▶ [What to do] Determine how many lines below contain the string "considered" and give that number without anything else.

▶ [Listed records]
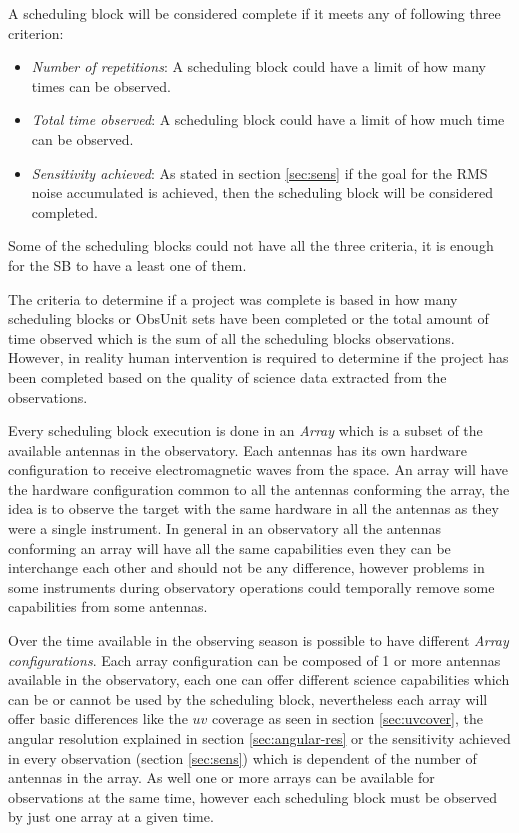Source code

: \documentclass[11pt]{article}
\begin{document}
A scheduling block will be considered complete if it meets any of following three criterion:
\begin{itemize}
	\item \textit{Number of repetitions}: A scheduling block could have a limit of how many times can be observed.
	\item \textit{Total time observed}: A scheduling block could have a limit of how much time can be observed.
	\item \textit{Sensitivity achieved}: As stated in section \ref{sec:sens} if the goal for the RMS noise accumulated is achieved, then the scheduling block will be considered completed.
\end{itemize} 
Some of the scheduling blocks could not have all the three criteria, it is enough for the SB to have a least one of them.

The criteria to determine if a project was complete is based in how many scheduling blocks or ObsUnit sets have been completed or the total amount of time observed which is the sum of all the scheduling blocks observations. However, in reality human intervention is required to determine if the project has been completed based on the quality of science data extracted from the observations.

Every scheduling block execution is done in an \textit{Array} which is a subset of the available antennas in the observatory. Each antennas has its own hardware configuration to receive electromagnetic waves from the space. An array will have the hardware configuration common to all the antennas conforming the array, the idea is to observe the target with the same hardware in all the antennas as they were a single instrument. In general in an observatory all the antennas conforming an array will have all the same capabilities even they can be interchange each other and should not be any difference, however problems in some instruments during observatory operations could temporally remove some capabilities from some antennas.

Over the time available in the observing season is possible to have different \textit{Array configurations}. Each array configuration can be composed of 1 or more antennas available in the observatory, each one can offer different science capabilities which can be or cannot be used by the scheduling block, nevertheless each array will offer basic differences like the $uv$ coverage as seen in section \ref{sec:uvcover}, the angular resolution explained in section \ref{sec:angular-res} or the sensitivity achieved in every observation (section \ref{sec:sens}) which is dependent of the number of antennas in the array. As well one or more arrays can be available for observations at the same time, however each scheduling block must be observed by just one array at a given time.
\end{document}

▶ [Exercise solution] 2